REQUIRED WORK:
Find the line containing "## What is Kanban?" in the records below. Copy exactly that line and each one after it, ending at the line containing "Kanban, which is", and nothing more.

TASK INPUTS:
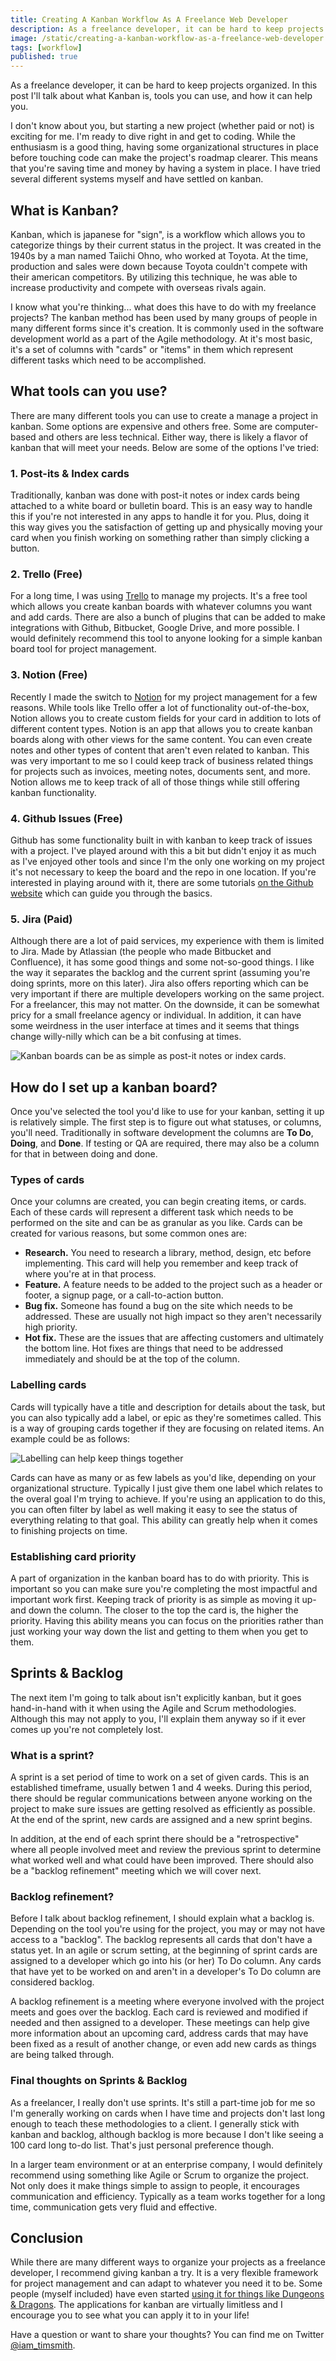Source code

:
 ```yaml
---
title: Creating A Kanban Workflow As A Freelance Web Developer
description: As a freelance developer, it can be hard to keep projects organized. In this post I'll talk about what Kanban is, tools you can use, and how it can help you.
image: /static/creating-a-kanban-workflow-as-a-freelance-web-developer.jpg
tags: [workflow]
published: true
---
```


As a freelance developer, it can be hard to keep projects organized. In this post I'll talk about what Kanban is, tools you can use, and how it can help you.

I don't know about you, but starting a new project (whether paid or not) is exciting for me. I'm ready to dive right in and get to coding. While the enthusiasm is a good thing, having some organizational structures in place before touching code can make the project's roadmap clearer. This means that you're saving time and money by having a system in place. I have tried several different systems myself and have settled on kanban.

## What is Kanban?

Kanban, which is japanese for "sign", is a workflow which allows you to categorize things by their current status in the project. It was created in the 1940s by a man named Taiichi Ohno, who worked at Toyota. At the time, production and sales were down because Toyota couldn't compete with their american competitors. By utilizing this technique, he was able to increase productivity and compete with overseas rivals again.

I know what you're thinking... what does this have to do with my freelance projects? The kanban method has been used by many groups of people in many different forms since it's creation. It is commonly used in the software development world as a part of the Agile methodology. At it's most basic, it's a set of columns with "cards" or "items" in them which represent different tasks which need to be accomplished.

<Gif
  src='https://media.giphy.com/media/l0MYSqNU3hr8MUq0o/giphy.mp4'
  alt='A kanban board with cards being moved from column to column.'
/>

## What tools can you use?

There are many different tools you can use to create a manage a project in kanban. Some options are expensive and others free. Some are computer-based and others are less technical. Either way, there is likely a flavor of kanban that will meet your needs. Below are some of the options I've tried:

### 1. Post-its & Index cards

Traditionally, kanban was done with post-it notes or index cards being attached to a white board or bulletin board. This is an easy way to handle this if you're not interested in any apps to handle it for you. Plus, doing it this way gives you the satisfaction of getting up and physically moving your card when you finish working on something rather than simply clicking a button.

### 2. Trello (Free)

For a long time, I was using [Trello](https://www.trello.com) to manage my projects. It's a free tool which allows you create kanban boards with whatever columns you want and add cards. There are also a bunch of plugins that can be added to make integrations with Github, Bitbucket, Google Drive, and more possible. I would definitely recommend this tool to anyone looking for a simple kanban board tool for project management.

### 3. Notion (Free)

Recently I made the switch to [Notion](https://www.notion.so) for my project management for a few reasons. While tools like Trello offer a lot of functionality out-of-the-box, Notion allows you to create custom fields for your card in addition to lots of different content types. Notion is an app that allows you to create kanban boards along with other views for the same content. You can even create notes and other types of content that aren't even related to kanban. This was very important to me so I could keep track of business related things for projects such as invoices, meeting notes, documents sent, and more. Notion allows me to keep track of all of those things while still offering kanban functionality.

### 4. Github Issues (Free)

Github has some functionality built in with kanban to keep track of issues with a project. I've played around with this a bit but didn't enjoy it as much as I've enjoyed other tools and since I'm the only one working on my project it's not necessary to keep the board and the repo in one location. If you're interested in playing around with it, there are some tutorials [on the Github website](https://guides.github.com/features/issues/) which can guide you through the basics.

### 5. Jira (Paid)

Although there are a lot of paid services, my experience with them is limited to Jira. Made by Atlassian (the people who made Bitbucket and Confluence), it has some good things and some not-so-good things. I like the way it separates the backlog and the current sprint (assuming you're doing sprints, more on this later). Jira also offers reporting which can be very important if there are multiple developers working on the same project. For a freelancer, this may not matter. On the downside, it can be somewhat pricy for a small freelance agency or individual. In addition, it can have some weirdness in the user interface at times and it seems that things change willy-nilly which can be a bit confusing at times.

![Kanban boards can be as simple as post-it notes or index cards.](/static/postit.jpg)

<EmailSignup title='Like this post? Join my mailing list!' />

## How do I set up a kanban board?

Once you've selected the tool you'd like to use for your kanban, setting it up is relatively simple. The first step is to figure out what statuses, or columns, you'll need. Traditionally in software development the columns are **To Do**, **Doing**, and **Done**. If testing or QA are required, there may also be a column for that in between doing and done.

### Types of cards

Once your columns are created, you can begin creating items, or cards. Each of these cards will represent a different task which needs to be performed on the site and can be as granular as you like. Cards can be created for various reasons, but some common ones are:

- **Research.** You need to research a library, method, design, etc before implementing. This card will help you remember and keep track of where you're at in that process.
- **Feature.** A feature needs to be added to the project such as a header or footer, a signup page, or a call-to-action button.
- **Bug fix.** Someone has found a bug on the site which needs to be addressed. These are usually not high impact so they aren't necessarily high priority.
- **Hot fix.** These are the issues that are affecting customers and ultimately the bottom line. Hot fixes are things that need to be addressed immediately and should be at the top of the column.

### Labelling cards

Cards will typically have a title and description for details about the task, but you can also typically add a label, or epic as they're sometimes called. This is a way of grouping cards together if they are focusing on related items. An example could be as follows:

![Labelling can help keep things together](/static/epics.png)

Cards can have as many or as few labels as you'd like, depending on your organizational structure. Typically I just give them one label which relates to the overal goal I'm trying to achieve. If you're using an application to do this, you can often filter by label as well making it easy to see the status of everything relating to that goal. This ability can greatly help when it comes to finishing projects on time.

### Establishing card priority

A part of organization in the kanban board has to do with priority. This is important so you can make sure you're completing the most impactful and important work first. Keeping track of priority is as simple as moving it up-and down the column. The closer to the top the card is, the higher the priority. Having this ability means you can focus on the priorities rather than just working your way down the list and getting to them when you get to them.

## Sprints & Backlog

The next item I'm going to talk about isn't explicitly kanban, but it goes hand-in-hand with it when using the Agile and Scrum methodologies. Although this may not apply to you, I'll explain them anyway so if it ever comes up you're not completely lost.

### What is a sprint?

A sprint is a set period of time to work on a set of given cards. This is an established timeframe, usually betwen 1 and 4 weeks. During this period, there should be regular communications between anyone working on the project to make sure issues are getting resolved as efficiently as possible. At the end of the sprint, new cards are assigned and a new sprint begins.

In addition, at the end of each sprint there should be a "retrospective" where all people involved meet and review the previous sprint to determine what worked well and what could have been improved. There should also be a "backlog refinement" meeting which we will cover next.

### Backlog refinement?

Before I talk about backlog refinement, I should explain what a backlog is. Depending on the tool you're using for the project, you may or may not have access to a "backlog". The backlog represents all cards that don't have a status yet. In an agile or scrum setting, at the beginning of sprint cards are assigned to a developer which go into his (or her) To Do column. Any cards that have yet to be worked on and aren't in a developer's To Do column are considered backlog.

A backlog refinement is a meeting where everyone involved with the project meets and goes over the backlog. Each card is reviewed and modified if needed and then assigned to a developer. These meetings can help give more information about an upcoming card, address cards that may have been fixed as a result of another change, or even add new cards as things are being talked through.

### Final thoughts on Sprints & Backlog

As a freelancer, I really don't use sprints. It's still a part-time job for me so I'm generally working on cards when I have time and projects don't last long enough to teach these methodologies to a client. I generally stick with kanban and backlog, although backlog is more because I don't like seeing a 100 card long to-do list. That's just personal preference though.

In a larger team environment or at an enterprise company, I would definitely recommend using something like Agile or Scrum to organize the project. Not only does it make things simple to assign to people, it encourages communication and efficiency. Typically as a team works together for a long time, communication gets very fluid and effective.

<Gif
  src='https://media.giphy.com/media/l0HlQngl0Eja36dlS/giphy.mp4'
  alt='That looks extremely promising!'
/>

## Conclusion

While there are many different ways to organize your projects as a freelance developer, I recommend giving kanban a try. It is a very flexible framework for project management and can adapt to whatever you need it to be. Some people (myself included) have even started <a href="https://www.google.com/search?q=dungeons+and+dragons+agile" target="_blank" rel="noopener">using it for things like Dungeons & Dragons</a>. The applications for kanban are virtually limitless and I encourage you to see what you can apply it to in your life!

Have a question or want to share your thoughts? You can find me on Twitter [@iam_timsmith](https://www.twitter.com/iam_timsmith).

RESULT OF THE TASK:
## What is Kanban?

Kanban, which is japanese for "sign", is a workflow which allows you to categorize things by their current status in the project. It was created in the 1940s by a man named Taiichi Ohno, who worked at Toyota. At the time, production and sales were down because Toyota couldn't compete with their american competitors. By utilizing this technique, he was able to increase productivity and compete with overseas rivals again.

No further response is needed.